Pietari Brahe Road
Completed in 1786, the road between Kuopio and Vaasa connected Finland’s inland lake district with the western coast. Along the route, post riders and travellers moved from one coaching inn to another. The road was later named after Count Per Brahe the Younger (1602–1680), known in Finland as Pietari Brahe, a Swedish statesman and Governor General whose reforms had a lasting impact on Finland’s administration, economy and infrastructure.
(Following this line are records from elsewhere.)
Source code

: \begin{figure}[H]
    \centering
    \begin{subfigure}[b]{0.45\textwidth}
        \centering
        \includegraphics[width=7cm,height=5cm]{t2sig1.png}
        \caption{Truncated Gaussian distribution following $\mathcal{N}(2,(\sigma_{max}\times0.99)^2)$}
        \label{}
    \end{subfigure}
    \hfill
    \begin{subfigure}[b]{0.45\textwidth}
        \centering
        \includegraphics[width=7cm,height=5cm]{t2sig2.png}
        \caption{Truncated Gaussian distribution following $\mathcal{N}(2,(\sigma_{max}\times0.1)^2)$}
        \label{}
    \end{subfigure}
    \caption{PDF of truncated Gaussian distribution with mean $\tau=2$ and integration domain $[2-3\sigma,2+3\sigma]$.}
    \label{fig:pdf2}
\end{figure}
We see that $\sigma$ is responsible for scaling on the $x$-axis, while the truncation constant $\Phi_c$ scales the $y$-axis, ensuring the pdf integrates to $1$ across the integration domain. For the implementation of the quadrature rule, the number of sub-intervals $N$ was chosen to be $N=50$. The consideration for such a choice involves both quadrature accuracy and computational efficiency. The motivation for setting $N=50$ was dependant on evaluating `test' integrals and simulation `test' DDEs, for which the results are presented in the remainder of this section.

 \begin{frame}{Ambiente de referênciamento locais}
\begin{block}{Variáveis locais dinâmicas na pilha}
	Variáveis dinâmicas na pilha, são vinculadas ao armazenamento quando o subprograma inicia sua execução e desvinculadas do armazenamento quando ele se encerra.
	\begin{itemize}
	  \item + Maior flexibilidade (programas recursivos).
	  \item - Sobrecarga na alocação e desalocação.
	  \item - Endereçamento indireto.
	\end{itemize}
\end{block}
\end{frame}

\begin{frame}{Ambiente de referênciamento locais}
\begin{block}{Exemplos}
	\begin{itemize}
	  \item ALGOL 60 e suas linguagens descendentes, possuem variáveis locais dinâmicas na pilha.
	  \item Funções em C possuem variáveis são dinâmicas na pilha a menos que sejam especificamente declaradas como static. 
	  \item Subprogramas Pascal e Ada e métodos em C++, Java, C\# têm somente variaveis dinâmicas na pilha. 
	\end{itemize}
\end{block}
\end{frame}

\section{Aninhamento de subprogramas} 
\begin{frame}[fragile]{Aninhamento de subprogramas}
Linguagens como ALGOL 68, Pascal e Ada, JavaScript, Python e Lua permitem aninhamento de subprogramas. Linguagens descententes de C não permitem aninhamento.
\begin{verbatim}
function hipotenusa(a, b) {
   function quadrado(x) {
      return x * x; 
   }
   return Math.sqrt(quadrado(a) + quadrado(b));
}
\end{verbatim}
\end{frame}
In the mid-17th century, Brahe founded new towns, expanded road and postal networks and developed the coaching inn system that enabled long-distance travel. During his first journey in Finland, he travelled from Turku through Häme and Savo to Rautalampi, Konnevesi and Laukaa. Seeing the poor condition of inland roads, he initiated improvements to strengthen communication and mobility.
As a result of his influence, Finland’s first official inland highway ran through the wilderness of Konnevesi. Before this, waterways were the main routes for transport and trade and remained important well into the 20th century. The new road revitalised commerce in the large parish of Rautalampi, boosting trade in salt, furs and other goods and increasing connections between inland communities.
In the early 1990s, local heritage associations revived the old post, coaching and military road as a cultural route from Rautalampi to Kyyjärvi. In Konnevesi, the route includes sites such as Siikakoski and the Neituri Canal with its historic fortifications. A stone milestone was erected in front of Konnevesi’s municipal hall to mark the town’s place along the route, and the Pietari Brahe Road emblem was added in 2006, 220 years after the road’s completion. Today, the road is known as Kauppatie in the village centre, while the modern section from Hirvaskangas to Koskelo forms part of Highway 69.